Let that image stay with you for a moment: small children, thirsty, surrounded by water, unable to drink. Not in a desert, but in a school. Not in a time of famine, but in a time of plenty.
That boy grew up. He went to Columbia. He went to the London School of Economics. He read law at Gray’s Inn. And then he came home and walked to a water tank.
What happened at Mahad
On March 20, 1927, Ambedkar led a procession of thousands through the streets of Mahad, a small town in the Konkan, in the Bombay Presidency. Their destination was the Chavdar Tale, a public water tank. The Bombay Legislative Council passed the Bole Resolution in 1923, and the Mahad Municipality opened the tank to the depressed classes in 1924. But resolutions on paper and water in the throat are different things. The upper castes ensured that the resolution remained a dead letter.

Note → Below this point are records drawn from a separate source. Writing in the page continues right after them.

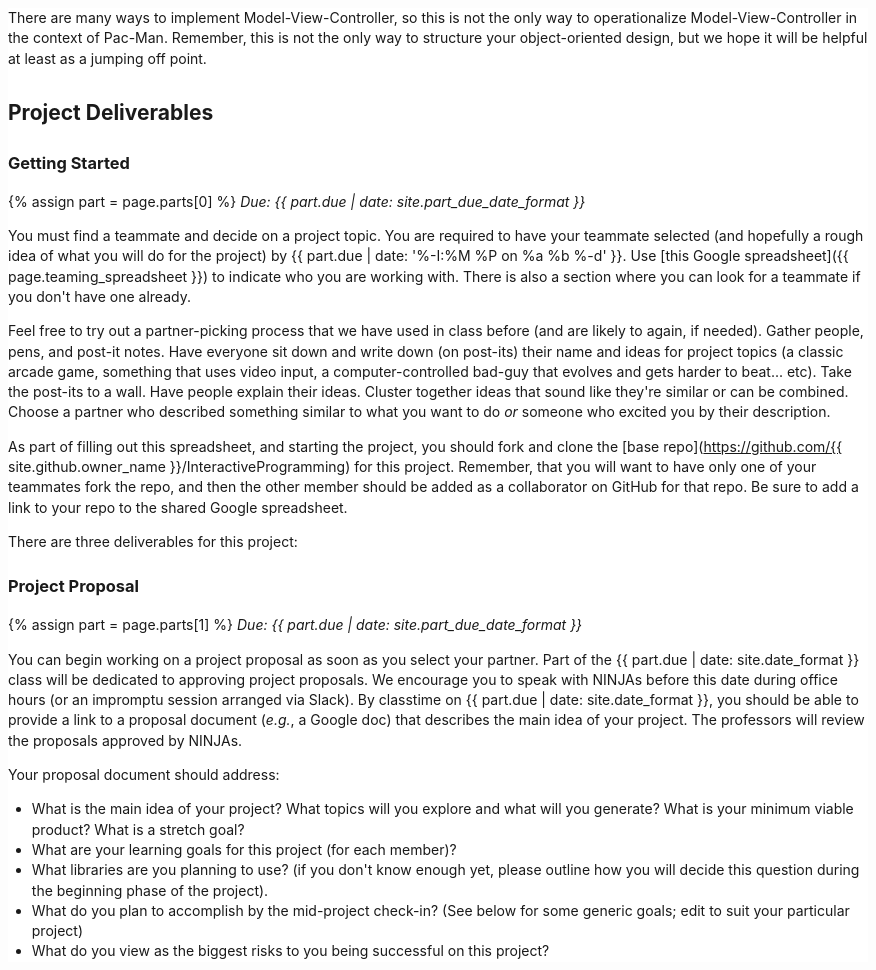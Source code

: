 There are many ways to implement Model-View-Controller, so this is not the
only way to operationalize Model-View-Controller in the context of Pac-Man.
Remember, this is not the only way to structure your object-oriented design,
but we hope it will be helpful at least as a jumping off point.

## Project Deliverables

### Getting Started

{% assign part = page.parts[0] %}
_Due: {{ part.due | date: site.part_due_date_format }}_

You must find a teammate and decide on a project topic. You are required to
have your teammate selected (and hopefully a rough idea of what you will do
for the project) by {{ part.due | date: '%-I:%M %P on %a %b %-d' }}.
Use [this Google spreadsheet]({{ page.teaming_spreadsheet }}) to indicate who you are
working with. There is also a section where you can look for a teammate if you
don't have one already.

Feel free to try out a partner-picking process that we have used in class before (and are likely to again, if needed). Gather people, pens, and post-it notes. Have everyone sit down and write down (on post-its) their name and ideas for project topics (a classic arcade game, something that uses video input, a computer-controlled bad-guy that evolves and gets harder to beat... etc). Take the post-its to a wall. Have people explain their ideas. Cluster together ideas that sound like they're similar or can be combined.
Choose a partner who described something similar to what you want to do *or* someone who excited you by their description.

As part of filling out this spreadsheet, and starting the project, you should
fork and clone the [base repo](https://github.com/{{ site.github.owner_name }}/InteractiveProgramming) for this project.
Remember, that you will want to have only one of your teammates fork the repo,
and then the other member should be added as a collaborator on GitHub for that
repo. Be sure to add a link to your repo to the shared Google spreadsheet.

There are three deliverables for this project:

### Project Proposal

{% assign part = page.parts[1] %}
_Due: {{ part.due | date: site.part_due_date_format }}_

You can begin working on a project proposal as soon as you select your partner. Part of the {{ part.due | date: site.date_format }} class will be dedicated to approving project proposals. We encourage you to speak with NINJAs before this date during office hours (or an impromptu session arranged via Slack). By classtime on {{ part.due | date: site.date_format }}, you should be able to provide a link to a proposal document (*e.g.*, a Google doc) that describes the main idea of your project.
The professors will review the proposals approved by NINJAs.

Your proposal document should address:

* What is the main idea of your project? What topics will you explore and what will you generate? What is your minimum viable product? What is a stretch goal?
* What are your learning goals for this project (for each member)?
* What libraries are you planning to use? (if you don't know enough yet, please outline how you will decide this question during the beginning phase of the project).
* What do you plan to accomplish by the mid-project check-in? (See below for some generic goals; edit to suit your particular project)
* What do you view as the biggest risks to you being successful on this project?
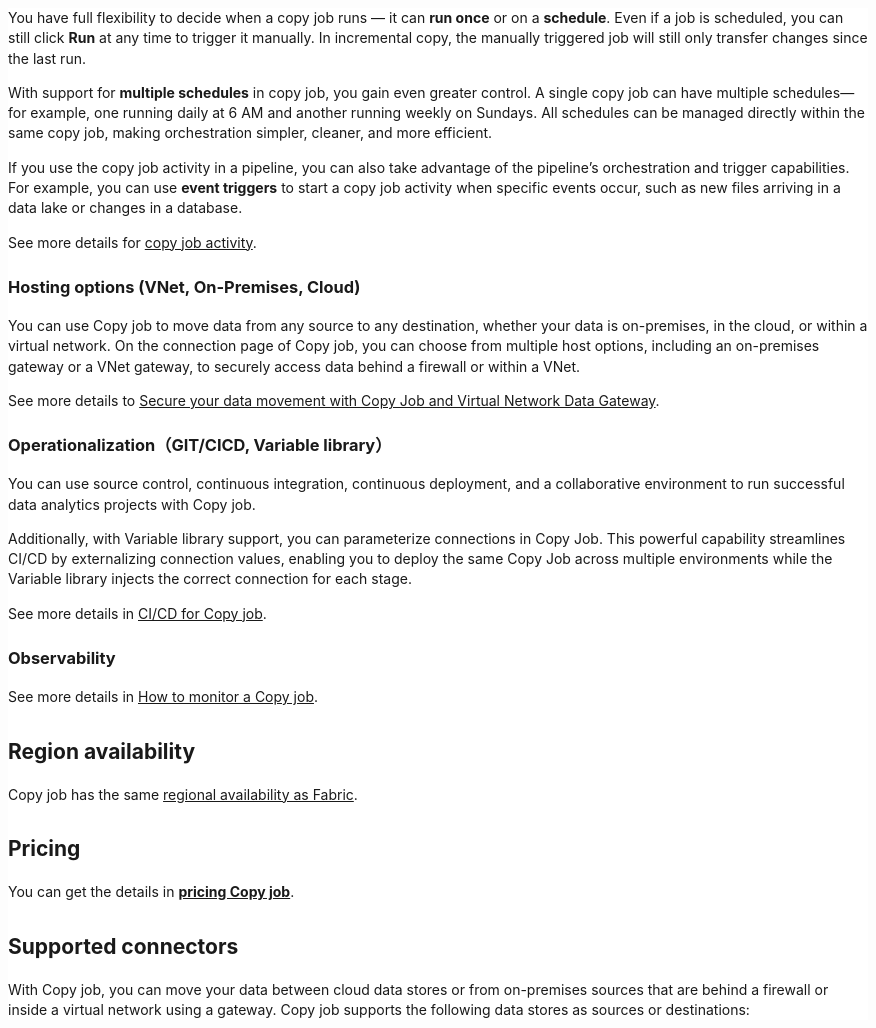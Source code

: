 You have full flexibility to decide when a copy job runs — it can **run once** or on a **schedule**. Even if a job is scheduled, you can still click **Run** at any time to trigger it manually. In incremental copy, the manually triggered job will still only transfer changes since the last run. 

With support for **multiple schedules** in copy job, you gain even greater control. A single copy job can have multiple schedules—for example, one running daily at 6 AM and another running weekly on Sundays. All schedules can be managed directly within the same copy job, making orchestration simpler, cleaner, and more efficient. 

If you use the copy job activity in a pipeline, you can also take advantage of the pipeline’s orchestration and trigger capabilities. For example, you can use **event triggers** to start a copy job activity when specific events occur, such as new files arriving in a data lake or changes in a database. 

See more details for [copy job activity](/fabric/data-factory/copy-job-activity).


### Hosting options (VNet, On-Premises, Cloud)

You can use Copy job to move data from any source to any destination, whether your data is on-premises, in the cloud, or within a virtual network. On the connection page of Copy job, you can choose from multiple host options, including an on-premises gateway or a VNet gateway, to securely access data behind a firewall or within a VNet. 

See more details to [Secure your data movement with Copy Job and Virtual Network Data Gateway](/fabric/data-factory/copy-job-with-virtual-network-data-gateway).


### Operationalization（GIT/CICD, Variable library） 

You can use source control, continuous integration, continuous deployment, and a collaborative environment to run successful data analytics projects with Copy job.  

Additionally, with Variable library support, you can parameterize connections in Copy Job. This powerful capability streamlines CI/CD by externalizing connection values, enabling you to deploy the same Copy Job across multiple environments while the Variable library injects the correct connection for each stage. 

See more details in [CI/CD for Copy job](/fabric/data-factory/cicd-copy-job).

### Observability

See more details in [How to monitor a Copy job](monitor-copy-job.md).

## Region availability

Copy job has the same [regional availability as Fabric](../admin/region-availability.md).

## Pricing

You can get the details in [**pricing Copy job**](pricing-copy-job.md).

## Supported connectors

With Copy job, you can move your data between cloud data stores or from on-premises sources that are behind a firewall or inside a virtual network using a gateway. Copy job supports the following data stores as sources or destinations:

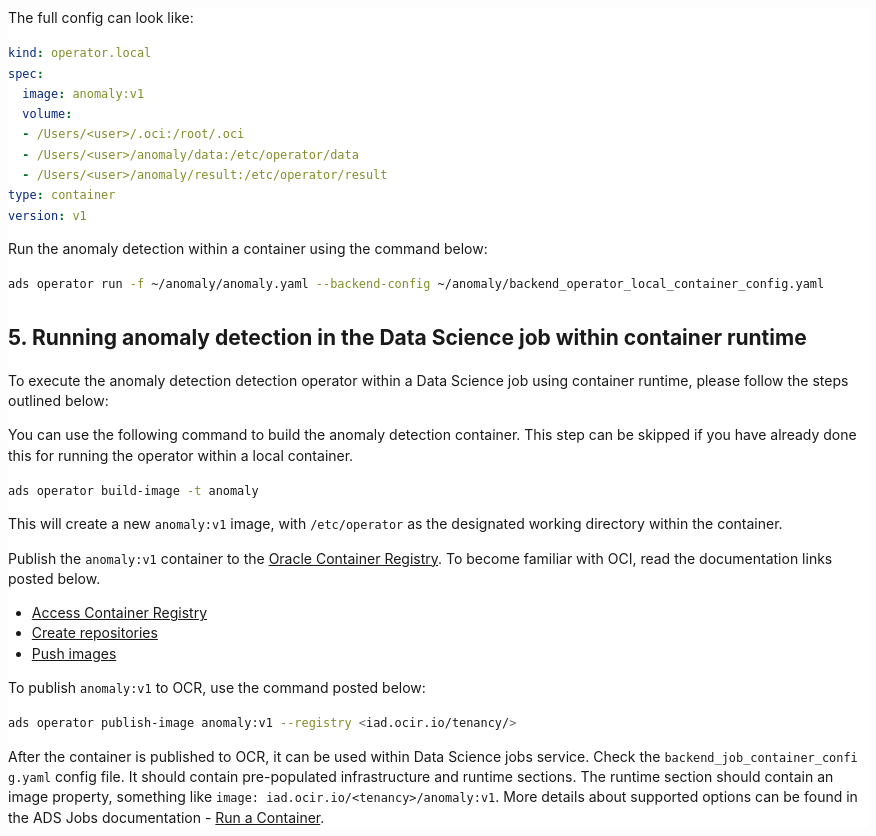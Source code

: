 The full config can look like:
```yaml
kind: operator.local
spec:
  image: anomaly:v1
  volume:
  - /Users/<user>/.oci:/root/.oci
  - /Users/<user>/anomaly/data:/etc/operator/data
  - /Users/<user>/anomaly/result:/etc/operator/result
type: container
version: v1
```

Run the anomaly detection within a container using the command below:

```bash
ads operator run -f ~/anomaly/anomaly.yaml --backend-config ~/anomaly/backend_operator_local_container_config.yaml
```

## 5. Running anomaly detection in the Data Science job within container runtime

To execute the anomaly detection detection operator within a Data Science job using container runtime, please follow the steps outlined below:

You can use the following command to build the anomaly detection container. This step can be skipped if you have already done this for running the operator within a local container.

```bash
ads operator build-image -t anomaly
```

This will create a new `anomaly:v1` image, with `/etc/operator` as the designated working directory within the container.

Publish the `anomaly:v1` container to the [Oracle Container Registry](https://docs.public.oneportal.content.oci.oraclecloud.com/en-us/iaas/Content/Registry/home.htm). To become familiar with OCI, read the documentation links posted below.

- [Access Container Registry](https://docs.public.oneportal.content.oci.oraclecloud.com/en-us/iaas/Content/Registry/Concepts/registryoverview.htm#access)
- [Create repositories](https://docs.public.oneportal.content.oci.oraclecloud.com/en-us/iaas/Content/Registry/Tasks/registrycreatingarepository.htm#top)
- [Push images](https://docs.public.oneportal.content.oci.oraclecloud.com/en-us/iaas/Content/Registry/Tasks/registrypushingimagesusingthedockercli.htm#Pushing_Images_Using_the_Docker_CLI)

To publish `anomaly:v1` to OCR, use the command posted below:

```bash
ads operator publish-image anomaly:v1 --registry <iad.ocir.io/tenancy/>
```

After the container is published to OCR, it can be used within Data Science jobs service. Check the `backend_job_container_config.yaml` config file. It should contain pre-populated infrastructure and runtime sections. The runtime section should contain an image property, something like `image: iad.ocir.io/<tenancy>/anomaly:v1`. More details about supported options can be found in the ADS Jobs documentation - [Run a Container](https://accelerated-data-science.readthedocs.io/en/latest/user_guide/jobs/run_container.html).
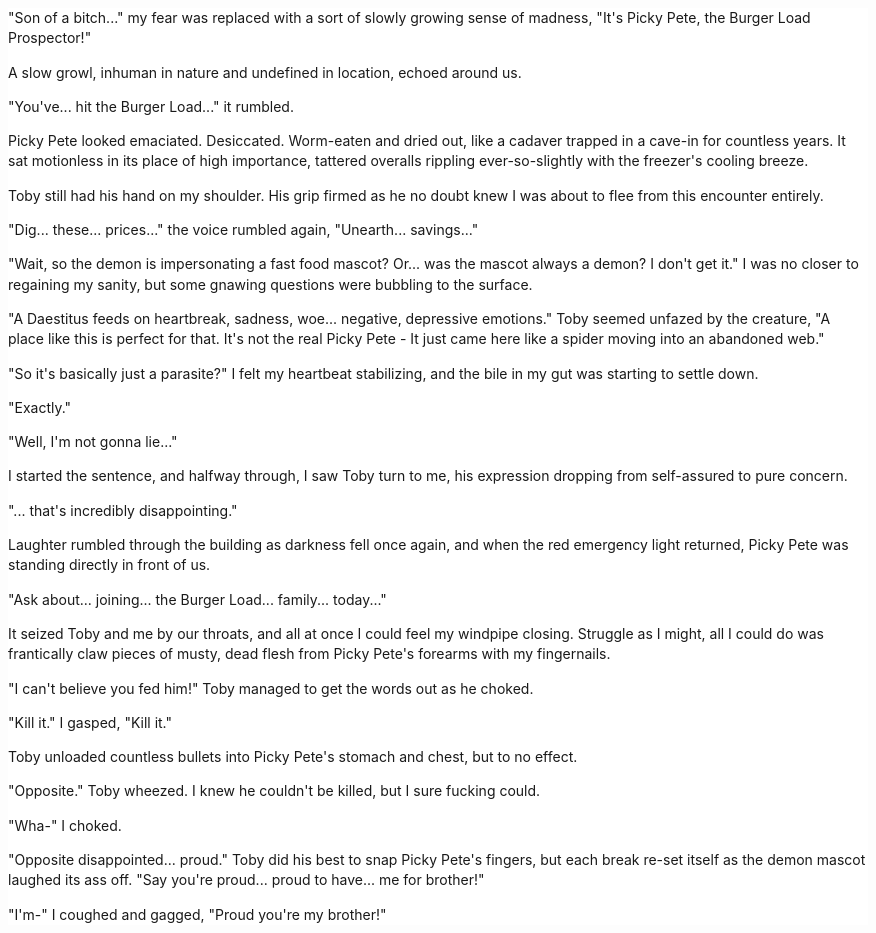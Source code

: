 "Son of a bitch..." my fear was replaced with a sort of slowly growing sense of madness, "It's Picky Pete, the Burger Load Prospector!"

A slow growl, inhuman in nature and undefined in location, echoed around us.

"You've... hit the Burger Load..." it rumbled.

Picky Pete looked emaciated. Desiccated. Worm-eaten and dried out, like a cadaver trapped in a cave-in for countless years. It sat motionless in its place of high importance, tattered overalls rippling ever-so-slightly with the freezer's cooling breeze.

Toby still had his hand on my shoulder. His grip firmed as he no doubt knew I was about to flee from this encounter entirely.

"Dig... these... prices..." the voice rumbled again, "Unearth... savings..."

"Wait, so the demon is impersonating a fast food mascot? Or... was the mascot always a demon? I don't get it." I was no closer to regaining my sanity, but some gnawing questions were bubbling to the surface.

"A Daestitus feeds on heartbreak, sadness, woe... negative, depressive emotions." Toby seemed unfazed by the creature, "A place like this is perfect for that. It's not the real Picky Pete - It just came here like a spider moving into an abandoned web."

"So it's basically just a parasite?" I felt my heartbeat stabilizing, and the bile in my gut was starting to settle down.

"Exactly."

"Well, I'm not gonna lie..."

I started the sentence, and halfway through, I saw Toby turn to me, his expression dropping from self-assured to pure concern.

"... that's incredibly disappointing."

Laughter rumbled through the building as darkness fell once again, and when the red emergency light returned, Picky Pete was standing directly in front of us.

"Ask about... joining... the Burger Load... family... today..."

It seized Toby and me by our throats, and all at once I could feel my windpipe closing. Struggle as I might, all I could do was frantically claw pieces of musty, dead flesh from Picky Pete's forearms with my fingernails.

"I can't believe you fed him!" Toby managed to get the words out as he choked.

"Kill it." I gasped, "Kill it."

Toby unloaded countless bullets into Picky Pete's stomach and chest, but to no effect.

"Opposite." Toby wheezed. I knew he couldn't be killed, but I sure fucking could.

"Wha-" I choked.

"Opposite disappointed... proud." Toby did his best to snap Picky Pete's fingers, but each break re-set itself as the demon mascot laughed its ass off. "Say you're proud... proud to have... me for brother!"

"I'm-" I coughed and gagged, "Proud you're my brother!"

Ambedkar walked to the tank. He bent down. He drank.
Thousands followed him — men, women, children. They drank. For perhaps the first time in their lives, they drank water from a public source as a matter of right, not as an act of stealth or charity.
And then the violence came. Rumours spread that the satyagrahis intended to enter the Veereshwar temple. Returning delegates were attacked in the streets, in their bullock carts, in their villages. The tank was “purified” with cow dung and urine, as though human dignity were a contaminant that could be washed away.
When Ambedkar returned to Mahad in December 1927 for a second conference, he brought with him not just the resolve to drink water again but a deeper symbolic intent. On December 25, 1927, the conference publicly burned a copy of the Manusmriti. That fire was not a mere gesture. It was a declaration that the future republic, if it was to mean anything at all, would rest on rights, not on graded inequality codified in ancient texts.
Ten years in court
What followed the satyagraha was as instructive as the satyagraha itself.
The upper castes of Mahad did not merely resort to violence. They also went to court.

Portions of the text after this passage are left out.